Directions: Print the records below exactly, and do not carry over any picture.

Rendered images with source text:
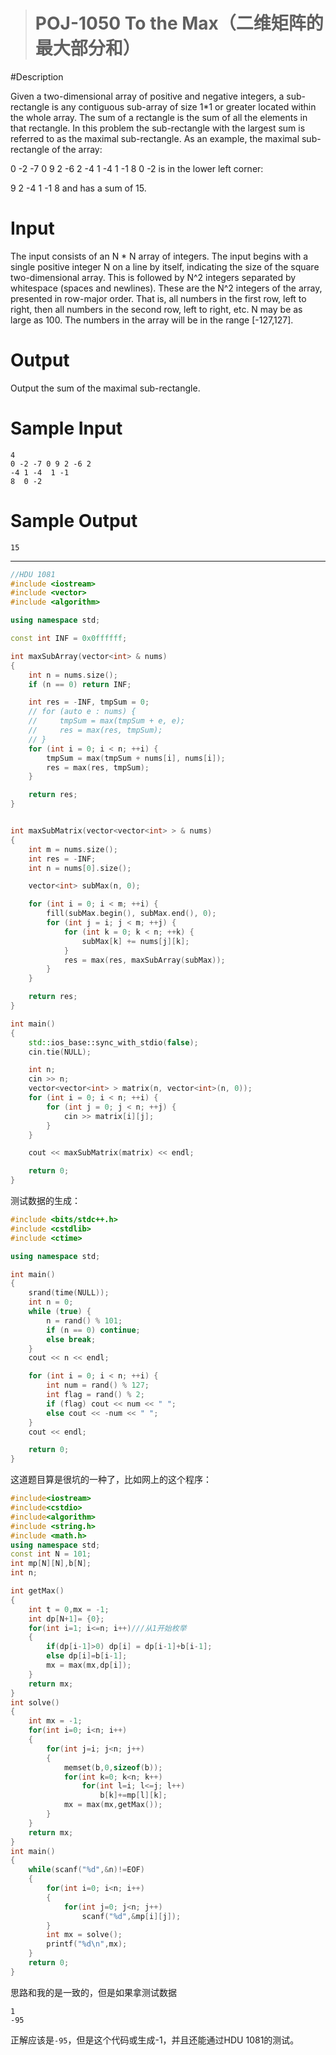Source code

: > # POJ-1050 To the Max（二维矩阵的最大部分和）

#Description

Given a two-dimensional array of positive and negative integers, a sub-rectangle is any contiguous sub-array of size 1*1 or greater located within the whole array. The sum of a rectangle is the sum of all the elements in that rectangle. In this problem the sub-rectangle with the largest sum is referred to as the maximal sub-rectangle.
As an example, the maximal sub-rectangle of the array:

0 -2 -7 0
9 2 -6 2
-4 1 -4 1
-1 8 0 -2
is in the lower left corner:

9 2
-4 1
-1 8
and has a sum of 15.

# Input

The input consists of an N * N array of integers. The input begins with a single positive integer N on a line by itself, indicating the size of the square two-dimensional array. This is followed by N^2 integers separated by whitespace (spaces and newlines). These are the N^2 integers of the array, presented in row-major order. That is, all numbers in the first row, left to right, then all numbers in the second row, left to right, etc. N may be as large as 100. The numbers in the array will be in the range [-127,127].

# Output

Output the sum of the maximal sub-rectangle.

# Sample Input

```
4
0 -2 -7 0 9 2 -6 2
-4 1 -4  1 -1
8  0 -2
```

# Sample Output

```
15
```

---

```c++
//HDU 1081
#include <iostream>
#include <vector>
#include <algorithm>

using namespace std;

const int INF = 0x0ffffff;

int maxSubArray(vector<int> & nums)
{
    int n = nums.size();
    if (n == 0) return INF;

    int res = -INF, tmpSum = 0;
    // for (auto e : nums) {
    //     tmpSum = max(tmpSum + e, e);
    //     res = max(res, tmpSum);
    // }
    for (int i = 0; i < n; ++i) {
        tmpSum = max(tmpSum + nums[i], nums[i]);
        res = max(res, tmpSum);
    }

    return res;
}


int maxSubMatrix(vector<vector<int> > & nums)
{
    int m = nums.size();
    int res = -INF;
    int n = nums[0].size();

    vector<int> subMax(n, 0);

    for (int i = 0; i < m; ++i) {
        fill(subMax.begin(), subMax.end(), 0);
        for (int j = i; j < m; ++j) {
            for (int k = 0; k < n; ++k) {
                subMax[k] += nums[j][k];
            }
            res = max(res, maxSubArray(subMax));
        }
    }

    return res;
}

int main()
{
    std::ios_base::sync_with_stdio(false);
    cin.tie(NULL);

    int n;
    cin >> n;
    vector<vector<int> > matrix(n, vector<int>(n, 0));
    for (int i = 0; i < n; ++i) {
        for (int j = 0; j < n; ++j) {
            cin >> matrix[i][j];
        }
    }

    cout << maxSubMatrix(matrix) << endl;

    return 0;
}
```

测试数据的生成：

```c++
#include <bits/stdc++.h>
#include <cstdlib>
#include <ctime>

using namespace std;

int main()
{
	srand(time(NULL));
    int n = 0;
	while (true) {
		n = rand() % 101;
		if (n == 0) continue;
		else break;
	}
	cout << n << endl;

	for (int i = 0; i < n; ++i) {
		int num = rand() % 127;
		int flag = rand() % 2;
		if (flag) cout << num << " ";
		else cout << -num << " ";
	}
	cout << endl;

	return 0;
}
```

这道题目算是很坑的一种了，比如网上的这个程序：

```c++
#include<iostream>
#include<cstdio>
#include<algorithm>
#include <string.h>
#include <math.h>
using namespace std;
const int N = 101;
int mp[N][N],b[N];
int n;

int getMax()
{
    int t = 0,mx = -1;
    int dp[N+1]= {0};
    for(int i=1; i<=n; i++)///从1开始枚举
    {
        if(dp[i-1]>0) dp[i] = dp[i-1]+b[i-1];
        else dp[i]=b[i-1];
        mx = max(mx,dp[i]);
    }
    return mx;
}
int solve()
{
    int mx = -1;
    for(int i=0; i<n; i++)
    {
        for(int j=i; j<n; j++)
        {
            memset(b,0,sizeof(b));
            for(int k=0; k<n; k++)
                for(int l=i; l<=j; l++)
                    b[k]+=mp[l][k];
            mx = max(mx,getMax());
        }
    }
    return mx;
}
int main()
{
    while(scanf("%d",&n)!=EOF)
    {
        for(int i=0; i<n; i++)
        {
            for(int j=0; j<n; j++)
                scanf("%d",&mp[i][j]);
        }
        int mx = solve();
        printf("%d\n",mx);
    }
    return 0;
}
```

思路和我的是一致的，但是如果拿测试数据

```
1
-95
```

正解应该是`-95`，但是这个代码或生成-1，并且还能通过HDU 1081的测试。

Solution below:
Source code

: > # POJ-1050 To the Max（二维矩阵的最大部分和）

#Description

Given a two-dimensional array of positive and negative integers, a sub-rectangle is any contiguous sub-array of size 1*1 or greater located within the whole array. The sum of a rectangle is the sum of all the elements in that rectangle. In this problem the sub-rectangle with the largest sum is referred to as the maximal sub-rectangle.
As an example, the maximal sub-rectangle of the array:

0 -2 -7 0
9 2 -6 2
-4 1 -4 1
-1 8 0 -2
is in the lower left corner:

9 2
-4 1
-1 8
and has a sum of 15.

# Input

The input consists of an N * N array of integers. The input begins with a single positive integer N on a line by itself, indicating the size of the square two-dimensional array. This is followed by N^2 integers separated by whitespace (spaces and newlines). These are the N^2 integers of the array, presented in row-major order. That is, all numbers in the first row, left to right, then all numbers in the second row, left to right, etc. N may be as large as 100. The numbers in the array will be in the range [-127,127].

# Output

Output the sum of the maximal sub-rectangle.

# Sample Input

```
4
0 -2 -7 0 9 2 -6 2
-4 1 -4  1 -1
8  0 -2
```

# Sample Output

```
15
```

---

```c++
//HDU 1081
#include <iostream>
#include <vector>
#include <algorithm>

using namespace std;

const int INF = 0x0ffffff;

int maxSubArray(vector<int> & nums)
{
    int n = nums.size();
    if (n == 0) return INF;

    int res = -INF, tmpSum = 0;
    // for (auto e : nums) {
    //     tmpSum = max(tmpSum + e, e);
    //     res = max(res, tmpSum);
    // }
    for (int i = 0; i < n; ++i) {
        tmpSum = max(tmpSum + nums[i], nums[i]);
        res = max(res, tmpSum);
    }

    return res;
}


int maxSubMatrix(vector<vector<int> > & nums)
{
    int m = nums.size();
    int res = -INF;
    int n = nums[0].size();

    vector<int> subMax(n, 0);

    for (int i = 0; i < m; ++i) {
        fill(subMax.begin(), subMax.end(), 0);
        for (int j = i; j < m; ++j) {
            for (int k = 0; k < n; ++k) {
                subMax[k] += nums[j][k];
            }
            res = max(res, maxSubArray(subMax));
        }
    }

    return res;
}

int main()
{
    std::ios_base::sync_with_stdio(false);
    cin.tie(NULL);

    int n;
    cin >> n;
    vector<vector<int> > matrix(n, vector<int>(n, 0));
    for (int i = 0; i < n; ++i) {
        for (int j = 0; j < n; ++j) {
            cin >> matrix[i][j];
        }
    }

    cout << maxSubMatrix(matrix) << endl;

    return 0;
}
```

测试数据的生成：

```c++
#include <bits/stdc++.h>
#include <cstdlib>
#include <ctime>

using namespace std;

int main()
{
	srand(time(NULL));
    int n = 0;
	while (true) {
		n = rand() % 101;
		if (n == 0) continue;
		else break;
	}
	cout << n << endl;

	for (int i = 0; i < n; ++i) {
		int num = rand() % 127;
		int flag = rand() % 2;
		if (flag) cout << num << " ";
		else cout << -num << " ";
	}
	cout << endl;

	return 0;
}
```

这道题目算是很坑的一种了，比如网上的这个程序：

```c++
#include<iostream>
#include<cstdio>
#include<algorithm>
#include <string.h>
#include <math.h>
using namespace std;
const int N = 101;
int mp[N][N],b[N];
int n;

int getMax()
{
    int t = 0,mx = -1;
    int dp[N+1]= {0};
    for(int i=1; i<=n; i++)///从1开始枚举
    {
        if(dp[i-1]>0) dp[i] = dp[i-1]+b[i-1];
        else dp[i]=b[i-1];
        mx = max(mx,dp[i]);
    }
    return mx;
}
int solve()
{
    int mx = -1;
    for(int i=0; i<n; i++)
    {
        for(int j=i; j<n; j++)
        {
            memset(b,0,sizeof(b));
            for(int k=0; k<n; k++)
                for(int l=i; l<=j; l++)
                    b[k]+=mp[l][k];
            mx = max(mx,getMax());
        }
    }
    return mx;
}
int main()
{
    while(scanf("%d",&n)!=EOF)
    {
        for(int i=0; i<n; i++)
        {
            for(int j=0; j<n; j++)
                scanf("%d",&mp[i][j]);
        }
        int mx = solve();
        printf("%d\n",mx);
    }
    return 0;
}
```

思路和我的是一致的，但是如果拿测试数据

```
1
-95
```

正解应该是`-95`，但是这个代码或生成-1，并且还能通过HDU 1081的测试。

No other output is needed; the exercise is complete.